COVID-19 in the radiology department: What radiographers need to know
Review of literature suggests medical imaging and radiographers play important role in the diagnosis of COVID-19 patients.
Using their expertise and a range of state-of-the-art imaging technology and techniques, radiographers work with other healthcare professionals to delineate what disease or condition is causing a patient’s illness.
To respond to the COVID-19 pandemic, radiographers need to be equipped with the best information available to understand the potential risks posed by the virus to patient and practitioners, and to optimise imaging quality as a tool to facilitate more accurate diagnosis, management and follow up of suspected and confirmed cases of COVID-19.
At the time of its publication (3rd June, 2020), a recent review of the literature offered the most up-to-date recommendations for clinical practitioners in radiology departments, including radiographers, to fight COVID-19.

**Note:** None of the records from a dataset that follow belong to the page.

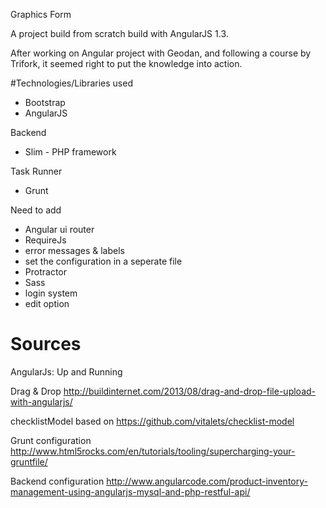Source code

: Graphics Form

A project build from scratch build with AngularJS 1.3.

After working on Angular project with Geodan, and following a course by Trifork, it seemed right to put the knowledge
into action.


#Technologies/Libraries used

- Bootstrap
- AngularJS

Backend
- Slim - PHP framework

Task Runner
- Grunt

Need to add

- Angular ui router
- RequireJs
- error messages & labels
- set the configuration in a seperate file
- Protractor
- Sass
- login system
- edit option

# Sources

AngularJs: Up and Running

Drag & Drop
http://buildinternet.com/2013/08/drag-and-drop-file-upload-with-angularjs/

checklistModel based on
https://github.com/vitalets/checklist-model

Grunt configuration
http://www.html5rocks.com/en/tutorials/tooling/supercharging-your-gruntfile/

Backend configuration
http://www.angularcode.com/product-inventory-management-using-angularjs-mysql-and-php-restful-api/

Authored by academics at the Department of Radiography at City, University of London and partner institutions, the review summarises best-evidence for first-line methods used to diagnose the virus, and provides more-in depth guidance on how medical imaging technologies can be used to support diagnosis; on safety procedures to follow, including the use of personal protective equipment (PPE); and the nuances around the consensus on recommendations at national and international level.
The review echoes well-documented evidence suggesting that chest x-rays should be the first-line imaging tool to support a diagnosis of COVID-19 in patients. The review also suggests that more complex CT (computed tomography) imaging of the chest should be reserved only for critically ill patients with an unexplained deterioration in their condition.
Dr Christina Malamateniou, Postgraduate Programme director (taught and research) for Radiography, City, University of London, who led he work, said:
We are excited of working together to produce something our radiography colleagues can use to update themselves on current guidance of imaging techniques and safety regulations applied for Covid-19. It is clear radiography practice will have to adapt for sometime while providing high quality services to all patients and particularly to Covid-19 patients, in this critical time.
“This paper is now the most read publication in the history of the Journal Radiography, where it was published, hopefully signifying the importance of timely and high quality information for our Radiography colleagues working on the frontline.”
The review was published in the Journal of Radiography.